It's amazing what a difference time can make in the way we perceive things. I still love Chris Farley, and his comedic brilliance, but "Beverly Hills Ninja" was a terrible starring vehicle for him. The actor was well known for his uninhibited, outrageous physical comedy, but he is let down by a script that is a dark, empty void of unfunniness. The quips are lame and witless, the slapstick is overbearing, and promising set-ups are followed by horribly underwhelming payoffs.
The movie relies entirely too much on Haru's clumsiness for a cheap laugh. While Farley is great at the bull-in-china-shop routine, director Dennis Dugan has no sense of comedic timing, so most of Farley's scenes fall flat, and not just literally. It would have helped if the script tried to at least make Farley's character likeable.
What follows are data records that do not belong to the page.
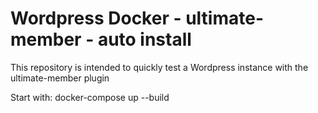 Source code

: # Wordpress Docker - ultimate-member - auto install

This repository is intended to quickly test a Wordpress instance with the ultimate-member plugin

Start with: docker-compose up --build
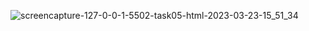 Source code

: ![screencapture-127-0-0-1-5502-task05-html-2023-03-23-15_51_34](https://user-images.githubusercontent.com/121231584/227174302-1e688ef0-ac7f-45a2-9743-d8f80e8515b7.png)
We're told he's a total klutz with a big heart, but we only ever get to see the klutz part of Haru, as well as some dubious sexual innuendo that feels out of place for the character.
The cast also includes Nicollette Sheridan as the movie's blonde bombshell, relegated to being eye candy and a helpless damsel in distress for the big finale, Robin Shou of "Mortal Kombat" fame as Haru's ninja brother tasked with keeping him safe from himself, and Chris Rock as an annoying bellboy Haru befriends. Shou is an experienced martial artist, and he does get a few decent fight scenes while also providing a solid counterbalance to Farley's shenanigans.
"Beverly Hills Ninja" is dumb, bland and crass, and very much feels like a 90-minute "Saturday Night Live" sketch. And by that I mean current day SNL, not the old SNL, which was great. It might hold some value for the undemanding, or Chris Farley fans, but otherwise, for all intents and purposes, "Beverly Hills Ninja" is a terrible movie.